#### [Work to complete]
Scan the entries for lines with the word "pacificAtlantic" and copy those lines.

────────────────────

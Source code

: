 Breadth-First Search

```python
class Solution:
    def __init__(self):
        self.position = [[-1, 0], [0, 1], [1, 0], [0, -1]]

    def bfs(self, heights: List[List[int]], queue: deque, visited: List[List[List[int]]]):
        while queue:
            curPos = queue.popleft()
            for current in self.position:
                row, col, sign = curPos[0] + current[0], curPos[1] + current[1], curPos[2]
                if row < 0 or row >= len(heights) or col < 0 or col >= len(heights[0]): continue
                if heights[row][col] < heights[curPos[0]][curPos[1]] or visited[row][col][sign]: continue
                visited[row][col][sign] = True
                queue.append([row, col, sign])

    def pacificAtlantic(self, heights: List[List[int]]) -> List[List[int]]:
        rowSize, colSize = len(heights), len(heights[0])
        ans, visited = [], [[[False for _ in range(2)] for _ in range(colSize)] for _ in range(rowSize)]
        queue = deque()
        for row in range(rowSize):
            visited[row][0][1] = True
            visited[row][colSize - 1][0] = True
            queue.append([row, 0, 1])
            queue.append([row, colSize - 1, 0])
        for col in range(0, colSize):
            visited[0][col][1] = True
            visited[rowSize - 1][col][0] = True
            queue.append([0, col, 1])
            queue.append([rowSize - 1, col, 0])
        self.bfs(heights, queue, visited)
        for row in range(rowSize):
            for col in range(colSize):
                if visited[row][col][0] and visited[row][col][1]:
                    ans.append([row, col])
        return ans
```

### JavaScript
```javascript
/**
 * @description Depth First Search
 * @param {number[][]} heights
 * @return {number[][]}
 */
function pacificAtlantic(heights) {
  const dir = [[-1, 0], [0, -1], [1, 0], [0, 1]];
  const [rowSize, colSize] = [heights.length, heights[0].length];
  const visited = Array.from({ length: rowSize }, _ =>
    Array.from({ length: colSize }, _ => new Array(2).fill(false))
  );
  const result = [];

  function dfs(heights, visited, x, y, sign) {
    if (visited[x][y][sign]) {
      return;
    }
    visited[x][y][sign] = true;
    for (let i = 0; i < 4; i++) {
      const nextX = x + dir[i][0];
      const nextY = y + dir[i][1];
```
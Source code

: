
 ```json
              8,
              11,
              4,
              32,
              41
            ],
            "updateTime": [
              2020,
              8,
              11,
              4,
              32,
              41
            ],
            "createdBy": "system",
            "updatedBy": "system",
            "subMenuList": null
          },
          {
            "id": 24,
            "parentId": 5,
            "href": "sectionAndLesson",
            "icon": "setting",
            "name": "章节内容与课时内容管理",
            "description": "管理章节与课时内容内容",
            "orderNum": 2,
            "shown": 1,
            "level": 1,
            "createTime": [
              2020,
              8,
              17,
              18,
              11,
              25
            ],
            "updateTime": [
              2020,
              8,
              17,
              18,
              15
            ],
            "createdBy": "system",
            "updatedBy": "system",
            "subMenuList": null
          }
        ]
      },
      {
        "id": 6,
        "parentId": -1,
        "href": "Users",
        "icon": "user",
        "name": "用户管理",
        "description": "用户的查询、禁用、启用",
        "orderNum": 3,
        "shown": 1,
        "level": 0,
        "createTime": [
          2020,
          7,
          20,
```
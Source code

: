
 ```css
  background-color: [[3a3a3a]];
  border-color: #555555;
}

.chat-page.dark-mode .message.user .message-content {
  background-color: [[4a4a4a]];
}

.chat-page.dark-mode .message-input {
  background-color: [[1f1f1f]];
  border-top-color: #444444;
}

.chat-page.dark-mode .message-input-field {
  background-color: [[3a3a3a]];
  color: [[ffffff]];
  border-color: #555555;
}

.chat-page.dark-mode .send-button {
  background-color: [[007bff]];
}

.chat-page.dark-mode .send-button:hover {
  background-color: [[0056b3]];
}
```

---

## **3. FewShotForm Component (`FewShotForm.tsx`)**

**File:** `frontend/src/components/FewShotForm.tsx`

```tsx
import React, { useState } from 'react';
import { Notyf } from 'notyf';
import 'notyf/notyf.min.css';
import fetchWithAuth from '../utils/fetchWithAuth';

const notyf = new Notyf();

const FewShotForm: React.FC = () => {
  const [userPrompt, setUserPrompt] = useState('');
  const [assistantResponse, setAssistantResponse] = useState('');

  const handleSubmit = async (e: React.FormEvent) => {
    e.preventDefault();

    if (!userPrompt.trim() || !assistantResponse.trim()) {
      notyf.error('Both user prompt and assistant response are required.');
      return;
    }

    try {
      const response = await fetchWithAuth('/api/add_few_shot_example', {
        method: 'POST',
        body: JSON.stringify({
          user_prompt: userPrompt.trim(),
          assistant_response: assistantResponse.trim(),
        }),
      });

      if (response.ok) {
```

────────────────────

#### [Written solution]
    def pacificAtlantic(self, heights: List[List[int]]) -> List[List[int]]:
function pacificAtlantic(heights) {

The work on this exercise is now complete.